Task to complete> Scan the records for the word "blob". Copy each line that includes it.

Material for the task>
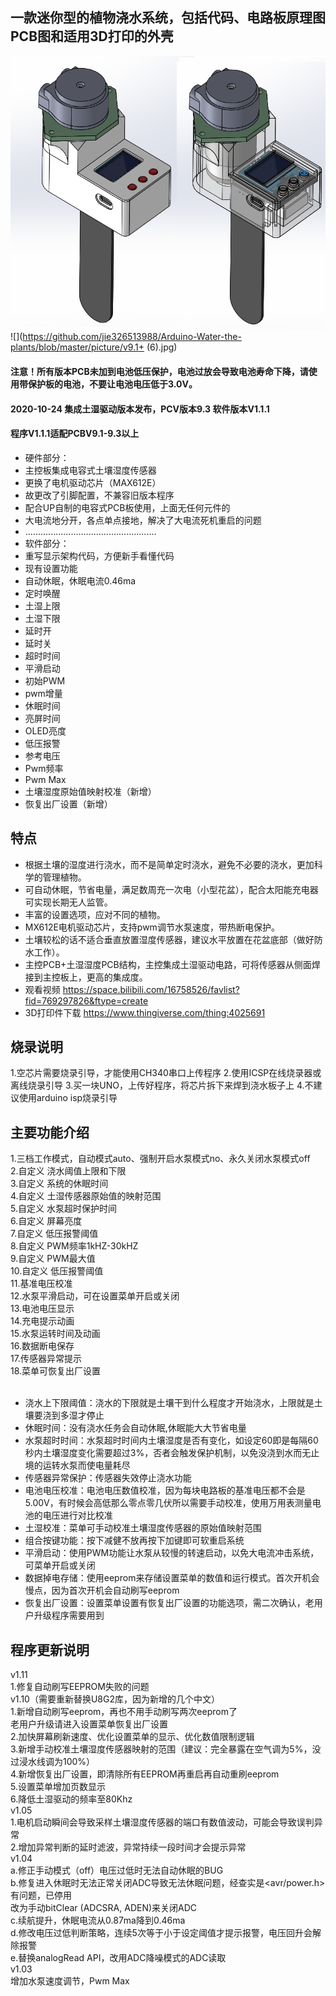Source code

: ## 一款迷你型的植物浇水系统，包括代码、电路板原理图PCB图和适用3D打印的外壳
![](https://github.com/jie326513988/Arduino-Water-the-plants/blob/master/picture/v9.2-001.png)
![](https://github.com/jie326513988/Arduino-Water-the-plants/blob/master/picture/v9.1+ (6).jpg)
#### 注意！所有版本PCB未加到电池低压保护，电池过放会导致电池寿命下降，请使用带保护板的电池，不要让电池电压低于3.0V。
#### 2020-10-24 集成土湿驱动版本发布，PCV版本9.3 软件版本V1.1.1
#### 程序V1.1.1适配PCBV9.1-9.3以上
*  硬件部分：
*  主控板集成电容式土壤湿度传感器
*  更换了电机驱动芯片（MAX612E）
*  故更改了引脚配置，不兼容旧版本程序
*  配合UP自制的电容式PCB板使用，上面无任何元件的
*  大电流地分开，各点单点接地，解决了大电流死机重启的问题
*  ....................................................
*  软件部分：
*  重写显示架构代码，方便新手看懂代码
*  现有设置功能
*  自动休眠，休眠电流0.46ma
*  定时唤醒
*  土湿上限
*  土湿下限
*  延时开
*  延时关
*  超时时间
*  平滑启动
*  初始PWM
*  pwm增量
*  休眠时间
*  亮屏时间
*  OLED亮度
*  低压报警
*  参考电压
*  Pwm频率
*  Pwm Max
*  土壤湿度原始值映射校准（新增）
*  恢复出厂设置（新增）

## 特点
* 根据土壤的湿度进行浇水，而不是简单定时浇水，避免不必要的浇水，更加科学的管理植物。
* 可自动休眠，节省电量，满足数周充一次电（小型花盆），配合太阳能充电器可实现长期无人监管。
* 丰富的设置选项，应对不同的植物。
* MX612E电机驱动芯片，支持pwm调节水泵速度，带热断电保护。
* 土壤较松的话不适合垂直放置湿度传感器，建议水平放置在花盆底部（做好防水工作）。
* 主控PCB+土湿湿度PCB结构，主控集成土湿驱动电路，可将传感器从侧面焊接到主控板上，更高的集成度。
* 观看视频 https://space.bilibili.com/16758526/favlist?fid=769297826&ftype=create
* 3D打印件下载 https://www.thingiverse.com/thing:4025691
## 烧录说明
1.空芯片需要烧录引导，才能使用CH340串口上传程序
2.使用ICSP在线烧录器或离线烧录引导
3.买一块UNO，上传好程序，将芯片拆下来焊到浇水板子上
4.不建议使用arduino isp烧录引导

## 主要功能介绍<br>
1.三档工作模式，自动模式auto、强制开启水泵模式no、永久关闭水泵模式off<br>
2.自定义 浇水阈值上限和下限<br>
3.自定义 系统的休眠时间<br>
4.自定义 土湿传感器原始值的映射范围<br>
5.自定义 水泵超时保护时间<br>
6.自定义 屏幕亮度<br>
7.自定义 低压报警阈值<br>
8.自定义 PWM频率1kHZ-30kHZ<br>
9.自定义 PWM最大值<br>
10.自定义 低压报警阈值<br>
11.基准电压校准<br>
12.水泵平滑启动，可在设置菜单开启或关闭<br>
13.电池电压显示<br>
14.充电提示动画<br>
15.水泵运转时间及动画<br>
16.数据断电保存<br>
17.传感器异常提示<br>
18.菜单可恢复出厂设置<br><br>

* 浇水上下限阈值：浇水的下限就是土壤干到什么程度才开始浇水，上限就是土壤要浇到多湿才停止
* 休眠时间：没有浇水任务会自动休眠,休眠能大大节省电量
* 水泵超时时间：水泵超时时间内土壤湿度是否有变化，如设定60即是每隔60秒内土壤湿度变化需要超过3%，否者会触发保护机制，以免没浇到水而无止境的运转水泵而使电量耗尽
* 传感器异常保护：传感器失效停止浇水功能
* 电池电压校准：电池电压数值校准，因为每块电路板的基准电压都不会是5.00V，有时候会高低那么零点零几伏所以需要手动校准，使用万用表测量电池的电压进行对比校准
* 土湿校准：菜单可手动校准土壤湿度传感器的原始值映射范围
* 组合按键功能：按下减健不放再按下加键即可软重启系统
* 平滑启动：使用PWM功能让水泵从较慢的转速启动，以免大电流冲击系统，可菜单开启或关闭
* 数据掉电存储：使用eeprom来存储设置菜单的数值和运行模式。首次开机会慢点，因为首次开机会自动刷写eeprom
* 恢复出厂设置：设置菜单设置有恢复出厂设置的功能选项，需二次确认，老用户升级程序需要用到
## 程序更新说明<br>
  v1.11<br>
   1.修复自动刷写EEPROM失败的问题<br>
  v1.10（需要重新替换U8G2库，因为新增的几个中文）<br>
   1.新增自动刷写eeprom，再也不用手动刷写两次eeprom了<br>
     老用户升级请进入设置菜单恢复出厂设置<br>
   2.加快屏幕刷新速度、优化设置菜单的显示、优化数值限制逻辑<br>
   3.新增手动校准土壤湿度传感器映射的范围（建议：完全暴露在空气调为5%，没过浸水线调为100%）<br>
   4.新增恢复出厂设置，即清除所有EEPROM再重启再自动重刷eeprom<br>
   5.设置菜单增加页数显示<br>
   6.降低土湿驱动的频率至80Khz<br>
  v1.05<br>
   1.电机启动瞬间会导致采样土壤湿度传感器的端口有数值波动，可能会导致误判异常<br>
   2.增加异常判断的延时滤波，异常持续一段时间才会提示异常<br>
  v1.04<br>
   a.修正手动模式（off）电压过低时无法自动休眠的BUG<br>
   b.修复进入休眠时无法正常关闭ADC导致无法休眠问题，经查实是<avr/power.h>有问题，已停用<br>
     改为手动bitClear (ADCSRA, ADEN)来关闭ADC<br>
   c.续航提升，休眠电流从0.87ma降到0.46ma<br>
   d.修改电压过低判断策略，连续5次等于小于设定阈值才提示报警，电压回升会解除报警<br>
   e.替换analogRead API，改用ADC降噪模式的ADC读取<br>
  v1.03<br>
   增加水泵速度调节，Pwm Max<br>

Task output>
![](https://github.com/jie326513988/Arduino-Water-the-plants/blob/master/picture/v9.2-001.png)
![](https://github.com/jie326513988/Arduino-Water-the-plants/blob/master/picture/v9.1+ (6).jpg)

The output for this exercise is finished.